Petition updateNÃO QUEREMOS O ENFRAQUECIMENTO DA LEI DE PROTEÇÃO DO CERRADO EM SPAS AMEAÇAS CONTINUAM… E NOSSA RESISTÊNCIA, TAMBÉM!
Núcleo de Proteção Ambiental Cerrado Vive!Brazil
Jun 13, 2023

As ameaças contra o cerrado paulista e a lei estadual que garante a sua proteção tornaram-se mais prementes com a reapresentação, no começo deste ano, do projeto de lei que visa à devastação dos poucos fragmentos de vegetação nativa que ainda restam em SP. 

Em 2021, com a finalidade de alertar os deputados da Alesp sobre as implicações ecológicas e ambientais do então PL 138, nós do Núcleo Cerrado Vive! junto com a Organização SOS Cerrado redigimos uma manifestação na qual procuramos mostrar de que maneiras o PL, se aprovado, impactaria as funções de suporte da vida e a resiliência das populações urbanas, além de indicar pontos de conflito com princípios de direito e políticas consolidadas. Em julho de 2021, entregamos em mãos o documento à deputada Valéria Bolsonaro, propositora do PL, que se comprometeu a levar em consideração nossos estudos antes de prosseguir com seu projeto de desmantelamento da Lei 13.550/09, que dispõe sobre a utilização e proteção da vegetação nativa do bioma Cerrado no estado de SP. 
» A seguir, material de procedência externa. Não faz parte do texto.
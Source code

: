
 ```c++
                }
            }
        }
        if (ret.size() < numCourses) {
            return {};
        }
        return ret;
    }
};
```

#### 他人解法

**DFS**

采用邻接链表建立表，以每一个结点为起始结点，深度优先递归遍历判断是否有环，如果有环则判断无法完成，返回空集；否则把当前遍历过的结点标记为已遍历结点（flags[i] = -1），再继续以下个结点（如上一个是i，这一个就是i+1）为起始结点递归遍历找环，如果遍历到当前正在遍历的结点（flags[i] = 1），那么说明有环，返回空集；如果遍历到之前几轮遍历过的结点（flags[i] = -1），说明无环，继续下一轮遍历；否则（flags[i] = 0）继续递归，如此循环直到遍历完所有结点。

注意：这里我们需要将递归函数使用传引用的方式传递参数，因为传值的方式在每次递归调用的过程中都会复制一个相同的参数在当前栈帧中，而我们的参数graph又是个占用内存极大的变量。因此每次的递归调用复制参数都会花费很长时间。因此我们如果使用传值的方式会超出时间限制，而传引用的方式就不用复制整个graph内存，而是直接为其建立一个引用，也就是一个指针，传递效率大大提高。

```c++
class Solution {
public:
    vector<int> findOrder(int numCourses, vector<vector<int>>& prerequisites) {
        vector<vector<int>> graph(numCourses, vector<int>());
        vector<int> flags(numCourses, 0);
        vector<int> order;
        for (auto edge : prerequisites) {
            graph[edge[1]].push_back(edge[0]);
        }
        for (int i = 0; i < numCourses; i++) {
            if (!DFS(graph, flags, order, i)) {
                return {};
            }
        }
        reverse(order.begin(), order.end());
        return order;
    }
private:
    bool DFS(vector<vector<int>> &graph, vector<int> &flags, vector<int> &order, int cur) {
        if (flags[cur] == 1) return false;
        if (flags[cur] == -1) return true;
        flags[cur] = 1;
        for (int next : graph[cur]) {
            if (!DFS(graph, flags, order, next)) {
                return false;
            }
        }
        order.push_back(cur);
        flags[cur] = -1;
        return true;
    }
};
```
No entanto, em março deste ano, a deputada repropôs o projeto de lei, com número diferente (PL 345/23), mas texto idêntico ao anterior, fazendo-se surda a qualquer questionamento (mesmo que fundamentado na ciência e no direito) que vá de encontro aos interesses que diligentemente representa – notadamente, do mercado imobiliário –, e ainda sem esclarecer com base em dados concretos e argumentos sólidos, do ponto de vista científico e técnico, de que maneira a Lei 13.550/09 estaria atravancando atividades produtivas ou lucrativas, pior, “impedindo o desenvolvimento racional do bioma”, como afirmou o deputado Ricardo Salles (o ex ministro “da boiada”) em visita recente a Bauru (cidade onde provavelmente o PL 138/21 foi concebido).

Vale repetir que a lei em vigor não é do tipo "desmatamento zero”, pois permite a supressão de vegetação de cerrado nativa, estabelecendo, porém, limites e necessidade de compensação - ambos esfacelados no PL.

Da mesma forma que o predecessor (PL 138/21), o atual PL 345/23 continua motivado e sustentado por justificativas inconsistentes, que se apropriam desonestamente de conceitos cunhados no campo da conservação da natureza e dos recursos ambientais para disfarçar e servir a interesses incompatíveis com tal objetivo. Por isso, decidimos publicar esta nota, para alertá-los de que o projeto de lei contra a proteção do cerrado ainda tramita, com força renovada, nas comissões da Alesp e poderá ser aprovado, a menos que nós, sociedade civil e nossos representantes na Assembleia, ajamos para que seja retirado ou, pelo menos, debatido de maneira ampla e com fundamentação técnica e científica.